Pain à la Bière - Alsatian Beer Bread

Last spring Breadsong posted about Alsatian Beer Bread, a formula developed by Chef Jacquy Pfeiffer, published in "Modern Baking", a professional bakers' website http://modern-baking.com/bread_pastry/mb_imp_16940/. I liked the looks of her buns, and was intrigued by the beer crunch crust  (if it's crunchy AND made with beer, it must be good!) so I copied the recipe from "Modern Baking" to my ever growing to-do list.

Alsatia is famous for its  happy marriage between French and German cuisine, as shown in Zwiebelkuchen - Onion Tarte (http://www.thefreshloaf.com/node/19698/time-onion-tarte-zeit-fuer-zwiebelkuchen), and Elsässer Apfeltorte - Alsatian Apple Torte. 

It's also home of one of my favorite authors, Tomi Ungerer, known for his quirky, illustrated books for children and adults, whose heroes are no mild mannered goodie-two-shoes, but usually just the opposite - like the stubborn cat boy in: "No Kiss for Mother". And even in his wonderful illustrations for a book of German folk songs ("Das grosse Liederbuch") he always manages to smuggle one little nasty detail in his otherwise idyllic scenes and landscapes.

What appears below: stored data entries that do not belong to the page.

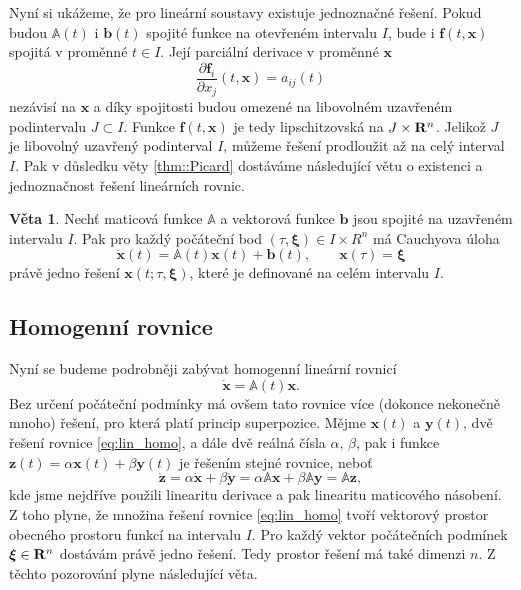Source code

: \documentclass[a4paper, 12pt]{book}
\theoremstyle{definition}
\newtheorem{theorem}{Věta}[section]
\def\Real{{\rm\bf R}}
\def\vc#1{\mathbf{\boldsymbol{#1}}}     %
\def\tn#1{{\mathbb{#1}}}    %
\def\prtl{\partial}                                        %
\begin{document}
Nyní si ukážeme, že pro lineární soustavy existuje jednoznačné řešení. 
Pokud budou $\tn A(t)$ i $\vc b(t)$ spojité funkce na otevřeném intervalu $I$, bude i $\vc f(t, \vc x)$ 
spojitá v proměnné $t\in I$. Její parciální derivace v proměnné $\vc x$
\[
  \frac{\prtl\vc f_i}{\prtl x_j}(t,\vc x) = a_{ij}(t)
\]
nezávisí na $\vc x$ a díky spojitosti budou omezené na libovolném uzavřeném podintervalu $J\subset I$. Funkce $\vc f(t,\vc x)$ je tedy lipschitzovská na $J\times \Real^n$.
Jelikož $J$ je libovolný uzavřený podinterval $I$, můžeme řešení prodloužit až na celý interval $I$.
Pak v důsledku věty \ref{thm::Picard} dostáváme následující větu o existenci a jednoznačnost řešení lineárních rovnic.

\begin{theorem}
Nechť maticová funkce $\tn A$ a vektorová funkce $\vc b$ jsou spojité na 
uzavřeném intervalu $I$. Pak pro každý počáteční bod $(\tau,\vc\xi)\in I\times R^n$ má
Cauchyova úloha
\begin{equation}
\dot {\vc x}(t)={\tn A}(t)\vc x(t)+{\vc b}(t),\qquad \vc x(\tau)=\vc\xi
\end{equation}
právě jedno řešení $\vc x(t;\tau,\vc\xi)$, které je definované na celém 
intervalu $I$.
\end{theorem}

\subsection{Homogenní rovnice}
Nyní se budeme podrobněji zabývat homogenní lineární rovnicí
\begin{equation}
    \label{eq:lin_homo}
    \dot{\vc x}={\tn A}(t)\vc x.
\end{equation}
Bez určení počáteční podmínky má ovšem tato rovnice více (dokonce nekonečně mnoho) řešení, pro která platí princip superpozice.
Mějme $\vc x(t)$ a $\vc y(t)$, dvě řešení rovnice \eqref{eq:lin_homo}, a dále dvě reálná čísla $\alpha$, $\beta$, 
pak i funkce $\vc z(t)=\alpha\vc x(t) + \beta\vc y(t)$ je 
řešením stejné rovnice, neboť
\[
   \dot{\vc z} = \alpha\dot{\vc x} + \beta\dot{\vc y} = \alpha\tn A \vc x  +  \beta \tn A \vc y  = \tn A \vc z,
\]
kde jsme nejdříve použili linearitu derivace a pak linearitu maticového násobení. Z toho plyne, že množina řešení rovnice \eqref{eq:lin_homo}
tvoří vektorový prostor obecného prostoru funkcí na intervalu $I$. Pro každý vektor počátečních podmínek $\vc \xi \in \Real^n$ dostávám právě jedno řešení.
Tedy prostor řešení má také dimenzi $n$. Z těchto pozorování plyne následující věta.
\end{document}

Like me, Tomi Ungerer loves cats and good food, and is no tee-totaller. And as an Alsatian, he must love this bread, too.

PAIN À LA BIÈRE - ALSATIAN BEER BREAD (3 loaves)

PATE FERMENTEE
 95 g all-purpose flour
 95 g bread flour
   3 g salt
    1 g instant yeast (1/4 tsp.)
119 g water
 
FINAL DOUGH
 28 g potato flakes
 98 g water, (to soak potato flakes)
all pate fermentee
250 g bread flour
125 g rye flour (whole or medium)
    9 g salt
    4 g instant yeast
220 g water
 
BEER CRUNCH (enough for 6 breads)
50 g rye flour
90 g beer
2 g salt
1 g instant yeast
rye flour , for dustin

DAY 1:

1. Prepare pâte fermentée. Let ferment at least 3 hours at room temperature, stretch and fold, then refrigerate.

 DAY 2 :

2. Remove pâte fermentée from refrigerator 2 hours before using.

In a small bowl, mix potato flakes with water.

 3. Combine all dry dough ingredients with pâte fermentée. Add cautiously 220 g water (not all might be needed). Mix on low speed for 3 minutes, add potato flakes and knead for another 3-4 minutes. Reduce speed to medium-low and continue kneading another for 2-3 minutes.

 4. Let rise for 1 hour. Divide dough into 3 pieces (350 g), pre-shape into rounds, let rest for 10-15 minutes. In the meantime, combine ingredients for beer crunch in small bowl.

 5. Fold 3 sides of rounds into center to make triangles. Place on parchment lined baking sheet, seam side down. Spread beer crunch over loaves, then dust with rye flour.

 6. Preheat oven to 470 F/245 C. Let breads proof for 1 hour at 81 F/27 C. (If rye flour is absorbed, dust again before baking).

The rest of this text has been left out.